Only one seat moved to parties that prefer a Likud coalition from the opposition. The majority of voters remained loyal to their preferred political pole; if a voter moved, it was to another party orbiting that same pole or to an adjacent one.
Coalition Stagnation
The voters remain polarized, but the parties took steps to avoid another electoral stalemate. Major party actors compromised their political expectations compared to the previous three electoral contests. Avigdor Lieberman, the leader of Yisrael Beiteinu, previously committed his party to a grand Unity Coalition with the Blue & White alliance and Likud. Now, he acknowledges that the only way to remove the Haredi parties from power is to join with the minor Secularist parties. Yamina left Netanyahu’s coalition and theoretically would back both an opposition and a Likud government if either had the numbers. The minor National Religious parties compromised and agreed to work with Kahanist extremists if it meant fewer votes were lost to the (3.25%) threshold for Knesset representation. Benny Gantz supported the emergency unity government of 2020 even though it fragmented Blue & White and empowered Netanyahu. Gideon Sa’ar attempted to pull away some Likud voters to give a coalition of Jewish opposition parties a majority.

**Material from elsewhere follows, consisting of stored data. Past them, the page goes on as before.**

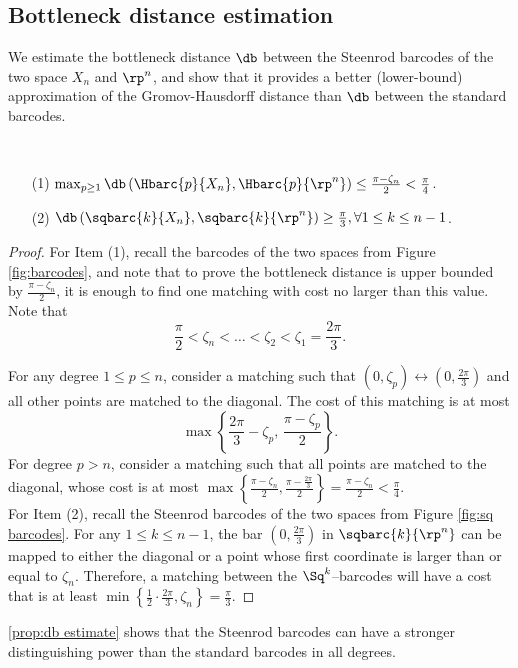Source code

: \subsection{Bottleneck distance estimation}

We estimate the bottleneck distance $\db$ between the Steenrod barcodes of the two space $X_n$ and $\rp^n$, and show that it provides a better (lower-bound) approximation of the Gromov-Hausdorff distance than $\db$ between the standard barcodes.

\begin{theorem}\label{prop:db estimate}
	\ \par
	\begin{itemize}
		\item[(1)] $\max_{p\geq 1}\db\left(\Hbarc{p}{X_n}, \Hbarc{p}{\rp^n}\right)\leq \frac{\pi-\zeta_n}{2}<\frac{\pi}{4}$.
		\smallskip\item[(2)] $\db\left(\sqbarc{k}{X_n}, \sqbarc{k}{\rp^n}\right)\geq \frac{\pi}{3},\forall 1\leq k\leq n-1$.
	\end{itemize}
\end{theorem}

\begin{proof}
	For Item (1), recall the barcodes of the two spaces from Figure \ref{fig:barcodes}, and note that to prove the bottleneck distance is upper bounded by $\frac{\pi-\zeta_n}{2}$, it is enough to find one matching with cost no larger than this value. Note that
	\[\frac{\pi}{2}<\zeta_n<\dots<\zeta_2<\zeta_1 =\frac{2\pi}{3}.\]

	For any degree $1\leq p\leq n$, consider a matching such that $(0,\zeta_p)\leftrightarrow \left(0,\frac{2\pi}{3}\right)$ and all other points are matched to the diagonal. The cost of this matching is at most
	\[\max\left\{\frac{2\pi}{3}-\zeta_p,\,\frac{\pi-\zeta_p}{2}\right\}.\]
	For degree $p>n$, consider a matching such that all points are matched to the diagonal, whose cost is at most $\max\left\{ \frac{\pi-\zeta_n}{2}, \frac{\pi-\frac{2\pi}{3}}{2}\right\} = \frac{\pi-\zeta_n}{2}<\frac{\pi}{4}.$ \\

	For Item (2), recall the Steenrod barcodes of the two spaces from Figure \ref{fig:sq barcodes}. For any $1\leq k\leq n-1$, the bar $\left(0,\frac{2\pi}{3}\right)$ in $\sqbarc{k}{\rp^n}$ can be mapped to either the diagonal or a point whose first coordinate is larger than or equal to $\zeta_n$. Therefore, a matching between the $\Sq^k$--barcodes will have a cost that is at least $\min\left\{\frac{1}{2}\cdot\frac{2\pi}{3}, \zeta_n\right\} = \frac{\pi}{3}.$
\end{proof}

\cref{prop:db estimate} shows that the Steenrod barcodes can have a stronger distinguishing power than the standard barcodes in all degrees.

Two opposing alignments of entirely Jewish parties leaves the Knesset in a peculiar situation: if no defectors are available then the Arab parties become kingmakers. Whole party defections are unlikely because the unifying feature of both factions is their commitment or opposition to Netanyahu personally. If Netanyahu left Likud to a successor, then every opposition party could work with Likud depending on which other parties join the hypothetical coalition. The only party who presently could be convinced to work with a Netanyahu-led Likud is Ra’am, an Islamist Arab party. Yamina and the Religious Zionists however have categorically refused to work with any Arab party, and Ra’am likewise has refused to support any government that includes the Religious Zionists and their Kahanist allies. Any simple Netanyahu-led or opposition government is impossible.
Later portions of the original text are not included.